As it was mentioned in my comment, you can use GAP and the noncommutative Gröbner bases package gbnp, written by Arjeh M. Cohen and Jan Willem Knopper.

Here you have an example:

Assume that you want to compute the dimension and a basis for the algebra $A$ with generators $a,b,c$ and relations $a^2 =b^2=c^2=0$, $ab + ca + bc = 0$ and $ba + cb + ac = 0$.

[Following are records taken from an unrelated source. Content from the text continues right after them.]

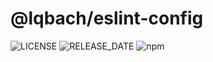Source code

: # @lqbach/eslint-config

![LICENSE](https://img.shields.io/github/license/lqbach/eslint-prettier-config?labelColor=BDD4E7&color=444E5F) ![RELEASE_DATE](https://img.shields.io/github/release-date/lqbach/eslint-prettier-config?labelColor=BDD4E7&color=444E5F) ![npm](https://img.shields.io/npm/v/@lqbach/eslint-config?color=444E5F&label=version&labelColor=BDD4E7)
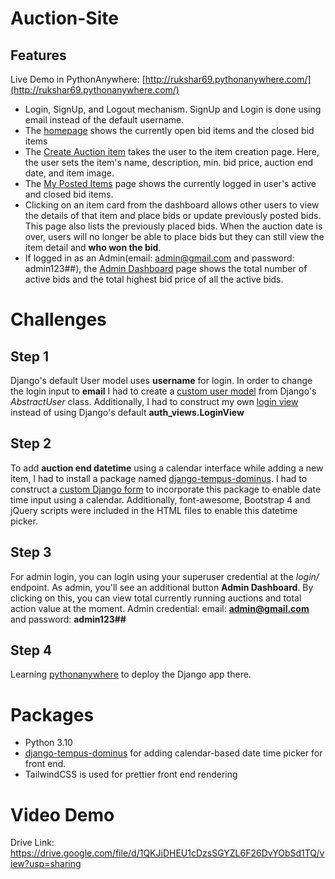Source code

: # Auction-Site

## Features

Live Demo in PythonAnywhere: [http://rukshar69.pythonanywhere.com/](http://rukshar69.pythonanywhere.com/)

- Login, SignUp, and Logout mechanism. SignUp and Login is done using email instead of the default username.
- The [homepage](http://rukshar69.pythonanywhere.com/) shows the currently open bid items and the closed bid items
- The [Create Auction item](http://rukshar69.pythonanywhere.com/items/new/) takes the user to the item creation page. Here, the user sets the item's name, description, min. bid price, auction end date, and item image.
- The [My Posted Items](http://rukshar69.pythonanywhere.com/dashboard/) page shows the currently logged in user's active and closed bid items. 
- Clicking on an item card from the dashboard allows other users to view the details of that item and place bids or update previously posted bids. This page also lists the previously placed bids. When the auction date is over, users will no longer be able to place bids but they can still view the item detail and **who won the bid**.
- If logged in as an Admin(email: admin@gmail.com and password: admin123##), the [Admin Dashboard](http://rukshar69.pythonanywhere.com/dashboard/admin_dashboard/) page shows the total number of active bids and the total highest bid price of all the active bids.

# Challenges

## Step 1
Django's default User model uses **username** for login. In order to change the login input to **email** I had to create a [custom user model](https://github.com/rukshar69/Auction-Site/blob/main/RuksharsAuction/core/models.py) from Django's *AbstractUser* class. Additionally, I had to construct my own [login view](https://github.com/rukshar69/Auction-Site/blob/main/RuksharsAuction/core/views.py#L35) instead of using Django's default **auth_views.LoginView**

## Step 2
To add **auction end datetime** using a calendar interface while adding a new item, I had to install a package named [django-tempus-dominus](https://github.com/FlipperPA/django-tempus-dominus). I had to construct a [custom Django form](https://github.com/rukshar69/Auction-Site/blob/main/RuksharsAuction/item/forms.py#L24) to incorporate this package to enable date time input using a calendar. Additionally, font-awesome, Bootstrap 4 and jQuery scripts were included in the HTML files to enable this datetime picker.

## Step 3
For admin login, you can login using your superuser credential at the *login/* endpoint. As admin, you'll see an additional button **Admin Dashboard**. By clicking on this, you can view total currently running auctions and total action value at the moment. Admin credential: email: **admin@gmail.com** and password: **admin123##**

## Step 4
Learning [pythonanywhere](https://www.pythonanywhere.com/) to deploy the Django app there.

# Packages
- Python 3.10
- [django-tempus-dominus](https://github.com/FlipperPA/django-tempus-dominus) for adding calendar-based date time picker for front end.
- TailwindCSS is used for prettier front end rendering

# Video Demo
Drive Link: https://drive.google.com/file/d/1QKJiDHEU1cDzsSGYZL6F26DvYObSd1TQ/view?usp=sharing 
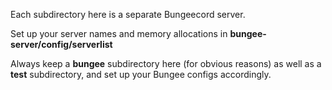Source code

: Each subdirectory here is a separate Bungeecord server.

Set up your server names and memory allocations in **bungee-server/config/serverlist**

Always keep a **bungee** subdirectory here (for obvious reasons) as well as a **test** subdirectory, and set up your Bungee configs accordingly.

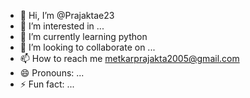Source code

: - 👋 Hi, I’m @Prajaktae23
- 👀 I’m interested in ...
- 🌱 I’m currently learning python
- 💞️ I’m looking to collaborate on ...
- 📫 How to reach me metkarprajakta2005@gmail.com
- 😄 Pronouns: ...
- ⚡ Fun fact: ...

<!---
Prajaktae23/Prajaktae23 is a ✨ special ✨ repository because its `README.md` (this file) appears on your GitHub profile.
You can click the Preview link to take a look at your changes.
--->
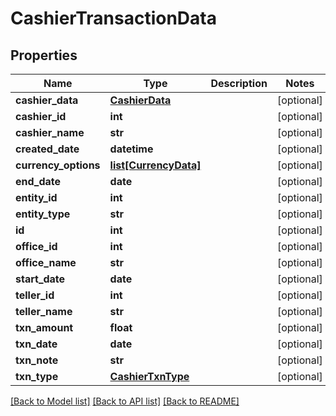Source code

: # CashierTransactionData

## Properties
Name | Type | Description | Notes
------------ | ------------- | ------------- | -------------
**cashier_data** | [**CashierData**](CashierData.md) |  | [optional] 
**cashier_id** | **int** |  | [optional] 
**cashier_name** | **str** |  | [optional] 
**created_date** | **datetime** |  | [optional] 
**currency_options** | [**list[CurrencyData]**](CurrencyData.md) |  | [optional] 
**end_date** | **date** |  | [optional] 
**entity_id** | **int** |  | [optional] 
**entity_type** | **str** |  | [optional] 
**id** | **int** |  | [optional] 
**office_id** | **int** |  | [optional] 
**office_name** | **str** |  | [optional] 
**start_date** | **date** |  | [optional] 
**teller_id** | **int** |  | [optional] 
**teller_name** | **str** |  | [optional] 
**txn_amount** | **float** |  | [optional] 
**txn_date** | **date** |  | [optional] 
**txn_note** | **str** |  | [optional] 
**txn_type** | [**CashierTxnType**](CashierTxnType.md) |  | [optional] 

[[Back to Model list]](../README.md#documentation-for-models) [[Back to API list]](../README.md#documentation-for-api-endpoints) [[Back to README]](../README.md)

(This algebra is related to Schubert calculus and it was first discovered by Fomin and Kirillov, see MR1667680 (2001a:05152).)

gap> LoadPackage("gbnp");
Loading  GBNP 0.9.5 (Non-commutative Gröbner bases)
by A.M. Cohen ( and
   D.A.H. Gijsbers (
gap> A := FreeAssociativeAlgebraWithOne(Rationals, "a", "b", "c");;
gap> a := A.a;;
gap> b := A.b;;
gap> c := A.c;;
gap> rels := [a^2, b^2, c^2, a*b+c*a+b*c, b*a+c*b+a*c];;
gap> K := GP2NPList(rels);;                             
gap> G := SGrobner(K);;
gap> Display(DimQA(G,3));
gap> PrintNPList(BaseQA(G, 3, 0));

Here is the complete reference related to this algebra:

Fomin, Sergey; Kirillov, Anatol N. Quadratic algebras, Dunkl elements, and Schubert calculus. Advances in geometry, 147--182, Progr. Math., 172, Birkhäuser Boston, Boston, MA, 1999. MR1667680 (2001a:05152).)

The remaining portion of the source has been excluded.